[Collected data]

=======

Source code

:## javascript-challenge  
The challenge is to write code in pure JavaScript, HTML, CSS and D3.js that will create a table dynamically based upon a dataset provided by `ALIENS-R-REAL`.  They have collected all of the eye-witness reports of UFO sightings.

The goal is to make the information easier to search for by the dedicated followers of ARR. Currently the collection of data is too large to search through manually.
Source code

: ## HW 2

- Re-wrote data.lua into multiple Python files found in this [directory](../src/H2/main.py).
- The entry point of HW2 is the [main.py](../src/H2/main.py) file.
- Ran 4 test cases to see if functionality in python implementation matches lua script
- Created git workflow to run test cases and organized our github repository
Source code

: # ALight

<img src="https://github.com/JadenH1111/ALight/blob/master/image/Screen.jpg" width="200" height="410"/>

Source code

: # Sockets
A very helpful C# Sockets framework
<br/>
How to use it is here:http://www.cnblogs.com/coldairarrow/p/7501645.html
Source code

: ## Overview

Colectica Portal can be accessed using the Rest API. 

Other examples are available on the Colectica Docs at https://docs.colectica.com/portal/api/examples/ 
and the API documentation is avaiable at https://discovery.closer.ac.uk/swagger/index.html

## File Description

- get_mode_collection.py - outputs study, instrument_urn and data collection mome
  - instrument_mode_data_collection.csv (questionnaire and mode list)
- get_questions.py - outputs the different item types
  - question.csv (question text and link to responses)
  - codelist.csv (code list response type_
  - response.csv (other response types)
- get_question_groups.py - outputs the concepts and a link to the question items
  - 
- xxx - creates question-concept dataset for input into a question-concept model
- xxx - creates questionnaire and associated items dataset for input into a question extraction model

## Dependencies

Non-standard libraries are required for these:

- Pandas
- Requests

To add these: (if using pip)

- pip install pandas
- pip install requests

=======

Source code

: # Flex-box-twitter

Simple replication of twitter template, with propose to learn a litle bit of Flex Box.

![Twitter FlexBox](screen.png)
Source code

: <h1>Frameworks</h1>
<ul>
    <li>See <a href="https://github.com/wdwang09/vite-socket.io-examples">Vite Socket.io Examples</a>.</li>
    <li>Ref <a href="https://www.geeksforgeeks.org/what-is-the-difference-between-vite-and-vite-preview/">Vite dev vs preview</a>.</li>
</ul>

=======

### EXERCISE OBJECTIVE
Identify the lines above with the word "install". Copy them.

### ANSWER SECTION
- pip install pandas
- pip install requests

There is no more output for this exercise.